The Proposed Rule expressly contemplates that plan fiduciaries may rely on written representations from the underlying investment managers and the plan’s investment advisors or otherwise perform appropriate due diligence in order to satisfy the safe harbor’s requirements. This is a practical acknowledgment by the DOL that plan fiduciaries cannot be expected to independently verify every factual predicate underlying an investment decision, particularly when the investment involves complex asset classes with limited publicly available information.

We believe this feature of the Proposed Rule will prove to be among its most important for plan fiduciaries. In prior guidance, the DOL emphasized that fiduciaries must “secur[e] sufficient information to understand the investment, and its attendant risks, prior to making the investment,” and that a fiduciary who lacks the requisite expertise should “seek assistance from a qualified investment manager or other investment professional.” The Proposed Rule carries this principle forward by specifying the matters they should appropriately diligence and the types of representations that fiduciaries may obtain to demonstrate compliance with each element of the safe harbor.

Plan sponsors will want to take proactive steps to memorialize their due diligence process.

We expect that fiduciary committees will become more focused on a documentation-focused approach that is consistent with the longstanding principle that, in ERISA fiduciary litigation, “prudence is process,” and documenting one’s process is an important protective measure. In particular:

  • Develop a standardized questionnaire or due diligence template – Identify each element of the safe harbor and prepare a standardized questionnaire or due diligence template to solicit written responses from the applicable investment managers and advisors.
  • Ensure written representations, if any, are comprehensive and detailed – Any written representations received from investment managers should address the specific factors identified in the Proposed Rule (e.g., the fund’s approach to liquidity and valuation).
  • Review and amend existing contractual arrangements, as needed – Review existing investment advisory agreements to confirm that the plan’s advisor is contractually obligated to provide the types of analyses, diligence information, and/or representations contemplated by the safe harbor, and amend those agreements where necessary.
  • Implement diligent recordkeeping practices – Maintain a comprehensive record of all diligence materials and representations received, the dates on which they were obtained, and the committee’s evaluation of such materials and/or representations as part of its fiduciary process file.

3. The Rule Is Investment-Type Agnostic and Expressly Addresses Conflicts of Interest in Direct Asset Management

Consistent with the DOL’s historically neutral approach to plan investment selection, the Proposed Rule does not favor or disfavor any particular asset class. Instead, it leaves it to the plan fiduciary to engage in a “context-specific” analysis that considers all relevant facts and circumstances, which is no different from the standard that applies to the evaluation of any plan investment under ERISA.

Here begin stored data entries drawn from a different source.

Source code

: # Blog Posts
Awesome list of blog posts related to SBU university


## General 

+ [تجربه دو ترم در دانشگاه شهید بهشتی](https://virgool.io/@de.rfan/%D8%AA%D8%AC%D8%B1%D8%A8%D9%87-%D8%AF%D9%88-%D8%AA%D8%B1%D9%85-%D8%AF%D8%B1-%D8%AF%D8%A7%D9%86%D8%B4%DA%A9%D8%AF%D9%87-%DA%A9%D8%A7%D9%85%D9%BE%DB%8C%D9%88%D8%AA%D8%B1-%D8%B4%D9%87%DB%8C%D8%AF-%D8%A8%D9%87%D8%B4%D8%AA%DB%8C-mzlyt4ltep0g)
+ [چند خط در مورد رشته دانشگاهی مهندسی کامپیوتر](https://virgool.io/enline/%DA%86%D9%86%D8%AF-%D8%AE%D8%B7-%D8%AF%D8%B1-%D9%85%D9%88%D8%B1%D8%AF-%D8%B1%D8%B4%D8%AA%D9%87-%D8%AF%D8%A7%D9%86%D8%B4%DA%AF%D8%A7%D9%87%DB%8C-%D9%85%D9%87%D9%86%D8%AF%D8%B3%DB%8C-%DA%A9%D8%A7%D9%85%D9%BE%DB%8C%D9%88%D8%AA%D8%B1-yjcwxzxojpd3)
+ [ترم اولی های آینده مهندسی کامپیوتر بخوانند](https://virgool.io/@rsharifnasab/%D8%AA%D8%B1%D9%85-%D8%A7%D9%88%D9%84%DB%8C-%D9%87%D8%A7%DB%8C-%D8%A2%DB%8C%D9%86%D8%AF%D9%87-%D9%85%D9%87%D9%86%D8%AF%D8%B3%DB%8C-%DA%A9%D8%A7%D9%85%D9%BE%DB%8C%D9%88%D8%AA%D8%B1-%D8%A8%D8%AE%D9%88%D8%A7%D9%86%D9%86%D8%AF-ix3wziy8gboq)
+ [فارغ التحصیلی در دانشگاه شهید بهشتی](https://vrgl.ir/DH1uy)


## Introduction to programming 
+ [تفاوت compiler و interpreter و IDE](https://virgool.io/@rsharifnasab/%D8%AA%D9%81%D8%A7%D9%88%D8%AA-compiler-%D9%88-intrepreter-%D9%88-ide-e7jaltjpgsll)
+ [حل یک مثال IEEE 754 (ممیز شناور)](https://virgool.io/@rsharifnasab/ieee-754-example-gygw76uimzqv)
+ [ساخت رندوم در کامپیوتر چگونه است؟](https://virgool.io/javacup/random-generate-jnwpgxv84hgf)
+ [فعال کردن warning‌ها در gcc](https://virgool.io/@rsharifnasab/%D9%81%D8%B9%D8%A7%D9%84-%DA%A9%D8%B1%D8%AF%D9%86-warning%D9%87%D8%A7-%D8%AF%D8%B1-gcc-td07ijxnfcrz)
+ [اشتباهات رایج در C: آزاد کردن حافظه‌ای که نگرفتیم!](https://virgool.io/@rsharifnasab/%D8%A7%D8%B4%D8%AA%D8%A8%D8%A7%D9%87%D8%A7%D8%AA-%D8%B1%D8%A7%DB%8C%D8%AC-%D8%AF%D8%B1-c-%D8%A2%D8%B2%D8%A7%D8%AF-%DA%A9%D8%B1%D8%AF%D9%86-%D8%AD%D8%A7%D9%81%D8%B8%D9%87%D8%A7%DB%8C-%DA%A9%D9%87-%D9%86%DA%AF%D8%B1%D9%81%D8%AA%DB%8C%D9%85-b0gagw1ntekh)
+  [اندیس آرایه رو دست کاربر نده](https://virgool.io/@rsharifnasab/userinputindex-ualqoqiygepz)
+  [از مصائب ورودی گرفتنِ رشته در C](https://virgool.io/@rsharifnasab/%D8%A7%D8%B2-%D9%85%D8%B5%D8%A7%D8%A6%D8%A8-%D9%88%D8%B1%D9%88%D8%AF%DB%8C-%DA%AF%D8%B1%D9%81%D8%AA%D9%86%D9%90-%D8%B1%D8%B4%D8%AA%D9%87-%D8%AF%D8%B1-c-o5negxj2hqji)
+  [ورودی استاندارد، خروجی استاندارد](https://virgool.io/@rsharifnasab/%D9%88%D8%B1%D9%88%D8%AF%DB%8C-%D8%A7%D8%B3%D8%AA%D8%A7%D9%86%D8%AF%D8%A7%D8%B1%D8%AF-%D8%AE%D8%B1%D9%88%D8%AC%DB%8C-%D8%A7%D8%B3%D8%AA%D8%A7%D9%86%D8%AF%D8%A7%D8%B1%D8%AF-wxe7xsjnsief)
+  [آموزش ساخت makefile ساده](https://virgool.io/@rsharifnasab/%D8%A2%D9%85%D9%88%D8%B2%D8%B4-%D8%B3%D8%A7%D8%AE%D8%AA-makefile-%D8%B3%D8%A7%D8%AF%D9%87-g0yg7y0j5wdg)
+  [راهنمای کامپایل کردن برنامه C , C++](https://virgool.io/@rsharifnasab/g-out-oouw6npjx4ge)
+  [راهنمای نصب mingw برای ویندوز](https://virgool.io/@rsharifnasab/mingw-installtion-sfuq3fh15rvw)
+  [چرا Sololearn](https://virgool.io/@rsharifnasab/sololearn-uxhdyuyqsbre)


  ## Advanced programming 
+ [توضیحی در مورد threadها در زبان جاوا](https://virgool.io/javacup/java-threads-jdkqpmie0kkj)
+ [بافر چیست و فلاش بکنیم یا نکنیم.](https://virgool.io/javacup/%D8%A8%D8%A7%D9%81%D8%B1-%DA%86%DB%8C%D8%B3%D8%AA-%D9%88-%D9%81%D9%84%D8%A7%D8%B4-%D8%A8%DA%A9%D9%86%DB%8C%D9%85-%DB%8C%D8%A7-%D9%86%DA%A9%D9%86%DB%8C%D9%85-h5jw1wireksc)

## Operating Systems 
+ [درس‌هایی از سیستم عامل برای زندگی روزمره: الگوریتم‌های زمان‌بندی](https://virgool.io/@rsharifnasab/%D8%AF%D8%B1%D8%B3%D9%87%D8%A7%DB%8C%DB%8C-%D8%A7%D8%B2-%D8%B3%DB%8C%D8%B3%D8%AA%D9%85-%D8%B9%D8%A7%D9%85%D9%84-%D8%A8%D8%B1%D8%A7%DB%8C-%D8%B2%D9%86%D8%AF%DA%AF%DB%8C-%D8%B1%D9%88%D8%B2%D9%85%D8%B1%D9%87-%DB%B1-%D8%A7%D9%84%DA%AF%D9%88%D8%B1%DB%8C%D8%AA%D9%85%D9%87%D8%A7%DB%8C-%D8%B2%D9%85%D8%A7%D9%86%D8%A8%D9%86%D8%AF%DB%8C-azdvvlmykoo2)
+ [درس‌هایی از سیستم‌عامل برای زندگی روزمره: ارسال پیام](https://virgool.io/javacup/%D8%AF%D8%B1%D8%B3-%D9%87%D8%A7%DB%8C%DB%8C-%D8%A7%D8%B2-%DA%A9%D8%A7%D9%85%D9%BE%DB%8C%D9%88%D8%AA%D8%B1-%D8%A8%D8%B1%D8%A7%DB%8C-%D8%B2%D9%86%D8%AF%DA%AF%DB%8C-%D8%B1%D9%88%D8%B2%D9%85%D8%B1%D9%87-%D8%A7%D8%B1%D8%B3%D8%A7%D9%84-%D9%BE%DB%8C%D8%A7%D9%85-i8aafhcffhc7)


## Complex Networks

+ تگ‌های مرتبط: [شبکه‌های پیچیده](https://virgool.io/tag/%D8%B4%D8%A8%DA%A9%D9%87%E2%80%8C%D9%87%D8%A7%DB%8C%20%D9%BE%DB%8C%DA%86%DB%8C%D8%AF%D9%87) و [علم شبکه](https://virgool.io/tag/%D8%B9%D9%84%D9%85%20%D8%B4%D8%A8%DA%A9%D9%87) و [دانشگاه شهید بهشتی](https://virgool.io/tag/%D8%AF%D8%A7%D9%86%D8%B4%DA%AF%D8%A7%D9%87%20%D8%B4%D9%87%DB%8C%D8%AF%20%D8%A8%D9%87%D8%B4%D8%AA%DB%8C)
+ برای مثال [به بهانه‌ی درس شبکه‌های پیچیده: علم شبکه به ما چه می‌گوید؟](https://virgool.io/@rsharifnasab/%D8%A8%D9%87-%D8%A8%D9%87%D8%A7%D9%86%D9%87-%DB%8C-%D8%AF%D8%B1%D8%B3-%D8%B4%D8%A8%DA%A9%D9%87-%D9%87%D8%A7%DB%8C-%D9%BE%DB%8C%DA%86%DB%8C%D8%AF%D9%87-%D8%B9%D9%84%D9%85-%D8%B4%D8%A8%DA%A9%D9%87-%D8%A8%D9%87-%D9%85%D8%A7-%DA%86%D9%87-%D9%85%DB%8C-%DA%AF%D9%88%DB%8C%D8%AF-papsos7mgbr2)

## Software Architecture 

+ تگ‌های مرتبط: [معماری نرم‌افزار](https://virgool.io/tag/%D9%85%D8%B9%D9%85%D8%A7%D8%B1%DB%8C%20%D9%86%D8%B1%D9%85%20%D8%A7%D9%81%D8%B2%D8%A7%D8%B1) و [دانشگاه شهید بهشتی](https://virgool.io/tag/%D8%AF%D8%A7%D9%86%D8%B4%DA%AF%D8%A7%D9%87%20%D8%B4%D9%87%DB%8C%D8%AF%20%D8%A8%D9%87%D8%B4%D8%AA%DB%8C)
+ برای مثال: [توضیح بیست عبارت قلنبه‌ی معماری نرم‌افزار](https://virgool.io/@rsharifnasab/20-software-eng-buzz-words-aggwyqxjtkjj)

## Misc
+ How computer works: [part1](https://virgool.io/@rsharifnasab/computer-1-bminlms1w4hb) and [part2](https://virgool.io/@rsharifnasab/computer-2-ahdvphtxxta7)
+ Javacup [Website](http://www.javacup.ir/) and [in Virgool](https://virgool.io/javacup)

Of particular note, the Proposed Rule expressly permits both direct and indirect investments in a broad range of asset categories—including private market investments “where the managers of such investments, if applicable, seek to take an active role in the management of such companies,” as well as “direct and indirect interests in real estate, including debt instruments secured by direct or indirect interests in real estate”, among others. This language acknowledges a practical reality of investing in real assets, private equity, and other alternative asset classes: investment managers frequently hold related interests in, or exercise operational control over, the buildings, companies, or other assets in which they invest.

The Proposed Rule addresses this by requiring that the fiduciary’s evaluation process account for potential conflicts of interest that may arise from these arrangements. Plan fiduciaries evaluating real estate funds, infrastructure investments, or private equity strategies where the manager has an operational role should ensure that their diligence process specifically examines the nature and scope of any such related interests, the policies and procedures the manager has in place to manage conflicts, and the extent to which the manager’s compensation structure (including performance fees) could create misaligned incentives. Additionally, fiduciaries should assess whether any aspects of the investment arrangement could give rise to a prohibited transaction under Section 406 of ERISA and, if so, whether an applicable exemption is available.

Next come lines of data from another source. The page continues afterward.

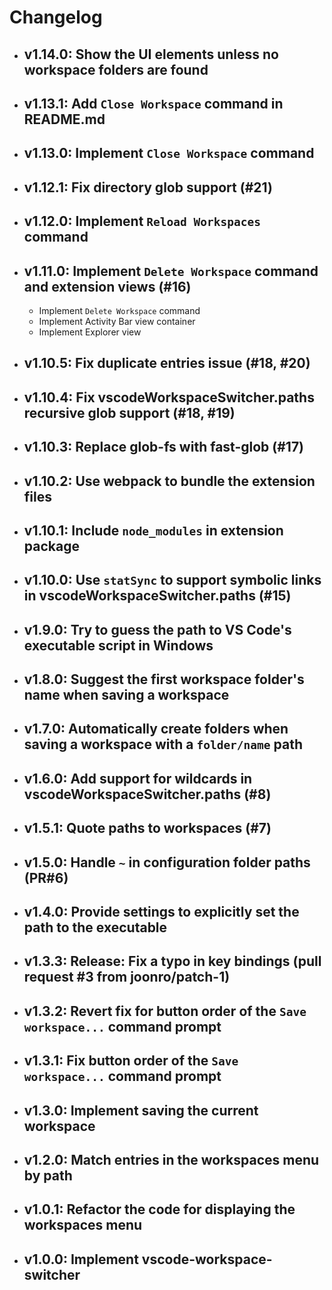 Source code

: # Changelog

- ## v1.14.0: Show the UI elements unless no workspace folders are found

- ## v1.13.1: Add `Close Workspace` command in README.md

- ## v1.13.0: Implement `Close Workspace` command

- ## v1.12.1: Fix directory glob support (#21)

- ## v1.12.0: Implement `Reload Workspaces` command

- ## v1.11.0: Implement `Delete Workspace` command and extension views (#16)
    - Implement `Delete Workspace` command
    - Implement Activity Bar view container
    - Implement Explorer view

- ## v1.10.5: Fix duplicate entries issue (#18, #20)

- ## v1.10.4: Fix vscodeWorkspaceSwitcher.paths recursive glob support (#18, #19)

- ## v1.10.3: Replace glob-fs with fast-glob (#17)

- ## v1.10.2: Use webpack to bundle the extension files

- ## v1.10.1: Include `node_modules` in extension package

- ## v1.10.0: Use `statSync` to support symbolic links in vscodeWorkspaceSwitcher.paths (#15)

- ## v1.9.0: Try to guess the path to VS Code's executable script in Windows

- ## v1.8.0: Suggest the first workspace folder's name when saving a workspace

- ## v1.7.0: Automatically create folders when saving a workspace with a `folder/name` path

- ## v1.6.0: Add support for wildcards in vscodeWorkspaceSwitcher.paths (#8)

- ## v1.5.1: Quote paths to workspaces (#7)

- ## v1.5.0: Handle `~` in configuration folder paths (PR#6)

- ## v1.4.0: Provide settings to explicitly set the path to the executable

- ## v1.3.3: Release: Fix a typo in key bindings (pull request #3 from joonro/patch-1)

- ## v1.3.2: Revert fix for button order of the `Save workspace...` command prompt

- ## v1.3.1: Fix button order of the `Save workspace...` command prompt

- ## v1.3.0: Implement saving the current workspace

- ## v1.2.0: Match entries in the workspaces menu by path

- ## v1.0.1: Refactor the code for displaying the workspaces menu

- ## v1.0.0: Implement vscode-workspace-switcher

This investment-type agnosticism reinforces what we have long advised: ERISA does not prohibit any particular asset class, and “the universe of permissible investments for an ERISA plan is wide.” The question for plan fiduciaries is not what to invest in, but how the evaluation and selection process is conducted and documented.

4. Branching Safe Harbors Require Express Documentation of Which Branch Applies and Why

At several junctures in its safe harbor, the Proposed Rule provides multiple pathways—alternative routes a fiduciary may follow depending on the nature of the investment, the plan, and the circumstances. For example, the Proposed Rule offers branching approaches for evaluating complex or layered fee structures, for assessing the appropriateness of investments that may prioritize longer-term performance horizons over short-term benchmarking, and for determining the level and type of participant disclosure that should accompany different investment alternatives.

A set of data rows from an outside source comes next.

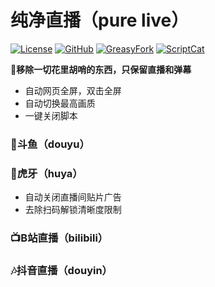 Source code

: # 纯净直播（pure live）

[![License](https://img.shields.io/github/license/ljezio/pure-live)](https://spdx.org/licenses/GPL-3.0-or-later.html)
[![GitHub](https://img.shields.io/badge/GitHub-pure_live-blue?logo=github)](https://github.com/ljezio/pure-live)
[![GreasyFork](https://img.shields.io/greasyfork/dt/533987?label=GreasyFork&logo=greasyfork)](https://greasyfork.org/zh-CN/scripts/533987)
[![ScriptCat](https://img.shields.io/badge/dynamic/json?label=ScriptCat&color=1296dc&url=https://scriptcat.org/api/v2/scripts/4481&query=%24.data.total_install&logo=data%3Aimage%2Fpng%3Bbase64%2CiVBORw0KGgoAAAANSUhEUgAAACYAAAAmCAYAAACoPemuAAAAAXNSR0IArs4c6QAAAARnQU1BAACxjwv8YQUAAAAJcEhZcwAAGdYAABnWARjRyu0AAARNSURBVFhH7Vfba1xFHN5WwQtmd3%2B%2FOQWLpa0g0mcFb0%2FtXyCCz6LiBfHFQpteEFZERIUIaXZmztlLsia2io%2F64g19sbVFQVtD2505e85mk82ladLa1UL6MvI7m4bsnGyTmpMikg8%2BssyZ%2Bb6PnDm%2F%2BU0qtYn%2FLXI%2F3p3NVz9kQ9MnsRC%2BxUoXeuwp6wX2n06jF%2B4nj2y%2B%2BkHqC3OXPScGPFZ9glVmDPtk1jjDlw26YQAyOJAR58Cee7vIiDEA4R9ELwxImzxYZdo4wn%2FcnhsDcP0MK4wZlDWDQhtWmjCMAnr1Orj1g%2Bm%2BUbTXrIZ0cRTBC3rRG6uTFmmSNnmwQt2gUE%2FZa2LIFOoPg1DX0aMFeomsNG7Y8JwBNxxnhfFDawlIc1hx7DB4wQStJY3lmuQBXP2dkeFue20MtKdA6ClWbHSKLAvoUECvPp7l%2BkjPwPlHsV%2FtAK%2B2k0i%2FozGhj9IcmsuKVqCbWsUGBZvclh99wM4RhzFbUKhzrNyMCdkBWeUSCS%2BA0C0Q%2Bq9FtoDrBXrWLdCSRtvj91TKbLFjrAjg6js2NBMTWpFeGL2STobxeSuQPEDob2z%2FrgCuhumLsYWSJnkA1xXbvytAqPfvWDCh3rP9u4IJ%2FeadCpYV6g3bvytQ%2Bs%2BxwSmD0o%2BJJUbpG%2FJgUj9r%2B3cFDOinow28WGQ3hG7NoBsYzAdP2v5dQUUWubqx1q%2FrX5G0uVpYU3G9icxQmAWupllh5SKbBKPiKtQUeLWM7X9LIFd%2FrFZk10NWnqS%2FZ23frqCW5JF%2BdQ%2Fw6rdsaDommBSjAs7V17ty4b2YO522c3QApH4VS80p5LoGQl%2BKNucKoonQDeg4myEv8gRx8RU7Txu53FYUquGcuNZuS6KNr%2BKCSZGryIO8nBMt8qrTOW3HigBSv8sGJ2%2FQK4y6C1psCyZFriIPeqXkCVK%2FY%2BfpAPPCPShrz6PwT7LSBm7%2BtvZP5MWOXdxj5%2BgKFP7bbGQ%2BJpgUF7WP2r6rAvPq5Y08L1ll1mDef9H2XRU9A%2BcZSL9lt9iJkFpq6V9bS3u%2BBOw%2Fu4O54T6Q%2FutUmaOLiS28TpImtdTgBq8xV%2B9DWX3IztGBLK%2B%2BwMqTV6KbUWVmYw9xuiHRNZG8ys0rmFf77TxLQKF%2Fcz6%2F3v6MqSWhex8xOpqSKB0q0lrSJY9iwziftah8hF17f%2BTqJSw351Doyyhrp1DoEeCqF4T6IbpbivX0Z350PwWhvwepepHrT0H6PwPXs6w08Sfj6pCdpwPbPhp9MF1sdGzK7d6v96MbfOUcv9ouvDHTWzP6rxy%2FShv%2By1TfqfuWa6f7Guh8%2FMv25WO3h5zZCm5A1%2Ft5Z2SeqnX72KLzlDrd5aQxOm4GpwzNRS%2BcAy84QMeeLZsYMvLCbvTCI%2BCGZ8ANWlGLTPumPLnIZhSOnoEbnGFeeDibD3bZOhsK8Jo7nQH9GJN6L332EaXeS2P0zJ6%2FiU38l%2FAPHnCGwbDU2eAAAAAASUVORK5CYII%3D)](https://scriptcat.org/zh-CN/script-show-page/4481)

**🤩移除一切花里胡哨的东西，只保留直播和弹幕**

- 自动网页全屏，双击全屏
- 自动切换最高画质
- 一键关闭脚本

### 🦈斗鱼（douyu）

### 🐯虎牙（huya）

- 自动关闭直播间贴片广告
- 去除扫码解锁清晰度限制

### 📺B站直播（bilibili）

### 🎶抖音直播（douyin）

This structure reflects the DOL’s recognition that a one-size-fits-all approach to the fiduciary process is neither practical nor desirable. The Executive Order itself directed the DOL to “identify the criteria that fiduciaries should use to prudently balance potentially higher expenses against the objectives of seeking greater long-term net returns and broader diversification of investments.” The Proposed Rule implements this directive by expressly contemplating decisions such as prioritizing longer-term performance—consistent with the longer time horizon of retirement savings—or emphasizing the level and quality of services provided over the selection of the lowest-cost option.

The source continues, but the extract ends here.